**Task goal**
Identify all lines of the data containing the string "eyes" and copy them.

========================================

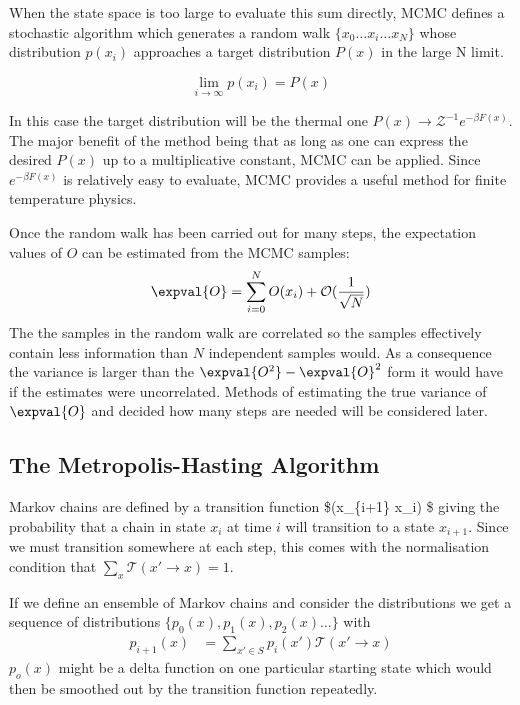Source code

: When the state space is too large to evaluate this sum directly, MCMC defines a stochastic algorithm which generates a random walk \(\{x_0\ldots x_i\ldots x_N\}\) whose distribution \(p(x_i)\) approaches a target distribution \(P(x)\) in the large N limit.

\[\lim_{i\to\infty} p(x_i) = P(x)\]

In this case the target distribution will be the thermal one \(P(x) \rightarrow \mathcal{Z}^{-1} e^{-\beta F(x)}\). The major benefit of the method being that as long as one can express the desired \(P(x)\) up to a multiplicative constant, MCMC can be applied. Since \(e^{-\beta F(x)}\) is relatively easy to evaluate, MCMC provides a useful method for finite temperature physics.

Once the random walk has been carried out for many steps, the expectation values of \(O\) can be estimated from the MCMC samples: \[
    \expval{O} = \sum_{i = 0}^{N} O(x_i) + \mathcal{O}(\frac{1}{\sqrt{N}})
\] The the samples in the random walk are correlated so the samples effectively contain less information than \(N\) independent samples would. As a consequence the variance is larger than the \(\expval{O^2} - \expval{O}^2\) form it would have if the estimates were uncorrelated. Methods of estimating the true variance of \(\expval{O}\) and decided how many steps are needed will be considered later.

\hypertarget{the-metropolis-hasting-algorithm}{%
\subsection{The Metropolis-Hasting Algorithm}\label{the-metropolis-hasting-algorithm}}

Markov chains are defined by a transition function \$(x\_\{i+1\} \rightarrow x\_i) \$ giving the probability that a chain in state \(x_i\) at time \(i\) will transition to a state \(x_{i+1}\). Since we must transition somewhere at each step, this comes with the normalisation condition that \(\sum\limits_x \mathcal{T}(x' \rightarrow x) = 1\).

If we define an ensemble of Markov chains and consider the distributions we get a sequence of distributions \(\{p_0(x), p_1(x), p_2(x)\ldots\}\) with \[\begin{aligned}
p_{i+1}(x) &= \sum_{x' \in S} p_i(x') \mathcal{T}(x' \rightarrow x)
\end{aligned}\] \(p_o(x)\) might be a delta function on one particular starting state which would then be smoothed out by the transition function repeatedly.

========================================

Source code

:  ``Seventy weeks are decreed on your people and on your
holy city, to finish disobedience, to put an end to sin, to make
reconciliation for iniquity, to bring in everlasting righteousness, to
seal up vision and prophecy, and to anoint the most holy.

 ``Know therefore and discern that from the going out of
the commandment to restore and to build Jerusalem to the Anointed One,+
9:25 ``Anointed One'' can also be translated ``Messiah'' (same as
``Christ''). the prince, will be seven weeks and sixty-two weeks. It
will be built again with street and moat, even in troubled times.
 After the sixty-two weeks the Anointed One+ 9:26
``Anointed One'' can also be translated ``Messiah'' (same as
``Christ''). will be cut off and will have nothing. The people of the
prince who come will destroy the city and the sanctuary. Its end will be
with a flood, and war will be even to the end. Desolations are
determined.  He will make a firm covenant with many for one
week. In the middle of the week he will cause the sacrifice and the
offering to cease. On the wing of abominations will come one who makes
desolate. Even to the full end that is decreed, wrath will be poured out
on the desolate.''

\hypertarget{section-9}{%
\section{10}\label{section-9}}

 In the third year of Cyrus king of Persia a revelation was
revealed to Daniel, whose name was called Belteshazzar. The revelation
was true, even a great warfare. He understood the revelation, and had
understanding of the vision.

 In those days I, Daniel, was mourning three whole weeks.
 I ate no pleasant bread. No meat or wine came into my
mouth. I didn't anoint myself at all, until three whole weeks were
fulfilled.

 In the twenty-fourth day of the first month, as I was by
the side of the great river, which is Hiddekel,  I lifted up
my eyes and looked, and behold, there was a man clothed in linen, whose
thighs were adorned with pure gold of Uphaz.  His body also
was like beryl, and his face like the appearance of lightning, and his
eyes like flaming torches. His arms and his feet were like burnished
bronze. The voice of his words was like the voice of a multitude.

========================================

**Output for this exercise**
my eyes and looked, and behold, there was a man clothed in linen, whose
eyes like flaming torches. His arms and his feet were like burnished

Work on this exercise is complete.